Entscheidungsstichwort (Thema)
Grundsicherung für Arbeitsuchende. Kostenerstattung zwischen kommunalen Trägern für Frauenhausaufenthalt. Erstattungsfähigkeit der Unterbringungskosten und der Kosten der psychosozialen Betreuung. fehlende Vereinbarung gem § 17 SGB 2
Orientierungssatz
1. Der kommunale Grundsicherungsträger, in dessen Zuständigkeitsbereich sich das Frauenhaus befindet, hat gegenüber dem kommunalen Träger am bisherigen gewöhnlichen Aufenthaltsort Anspruch auf Erstattung der Unterbringungs- bzw Unterkunftskosten, aber auch der - der beruflichen Eingliederung dienenden - Kosten der psychosozialen Betreuung gem § 16a Nr 3 SGB 2, wenn eine den Anforderungen des § 17 Abs 2 SGB 2 genügende Vereinbarung mit dem Trägerverein des Frauenhauses abgeschlossen wurde. Ratsbeschlüsse und ergänzende Regelungen sind nicht geeignet an die Stelle der hier fehlenden Vereinbarung zu treten.

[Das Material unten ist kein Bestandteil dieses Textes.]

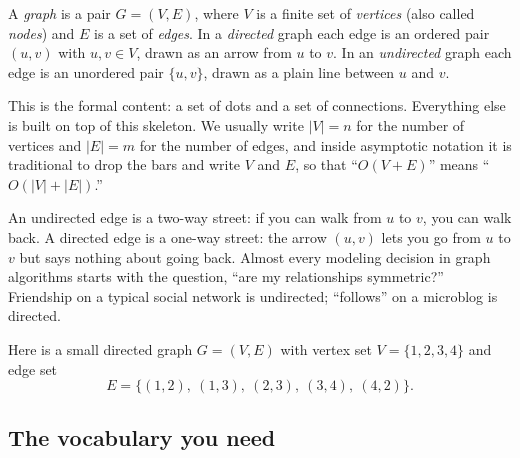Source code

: \begin{definition}[Graph]
\label{ch39:def-graph}
A \emph{graph} is a pair $G = (V, E)$, where $V$ is a finite set of
\emph{vertices} (also called \emph{nodes}) and $E$ is a set of \emph{edges}. In a
\emph{directed} graph each edge is an ordered pair $(u, v)$ with $u, v \in V$,
drawn as an arrow from $u$ to $v$. In an \emph{undirected} graph each edge is an
unordered pair $\{u, v\}$, drawn as a plain line between $u$ and $v$.
\end{definition}

This is the formal content: a set of dots and a set of connections. Everything else is built on top of this skeleton. We usually write $\lvert V \rvert = n$ for the number of
vertices and $\lvert E \rvert = m$ for the number of edges, and inside asymptotic
notation it is traditional to drop the bars and write $V$ and $E$, so that
``$O(V + E)$'' means ``$O(\lvert V \rvert + \lvert E \rvert)$.''

\begin{intuitionbox}
An undirected edge is a two-way street: if you can walk from $u$ to $v$, you can
walk back. A directed edge is a one-way street: the arrow $(u,v)$ lets you go from
$u$ to $v$ but says nothing about going back. Almost every modeling decision in
graph algorithms starts with the question, ``are my relationships symmetric?''
Friendship on a typical social network is undirected; ``follows'' on a microblog
is directed.
\end{intuitionbox}

Here is a small directed graph $G = (V, E)$ with vertex set
$V = \{1, 2, 3, 4\}$ and edge set
\[
E = \{(1,2),\ (1,3),\ (2,3),\ (3,4),\ (4,2)\}.
\]

\begin{center}
\end{center}

\subsection{The vocabulary you need}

2. § 36a SGB 2 regelt den Kostenerstattungsanspruch abschließend und lässt für eine entsprechende Anwendung der §§ 662, 670 BGB keinen Raum.
Tenor
Die Berufung der Klägerin gegen das Urteil des Sozialgerichts Köln vom 26.02.2016 wird zurückgewiesen.
Die Klägerin trägt die Kosten des Berufungsverfahrens.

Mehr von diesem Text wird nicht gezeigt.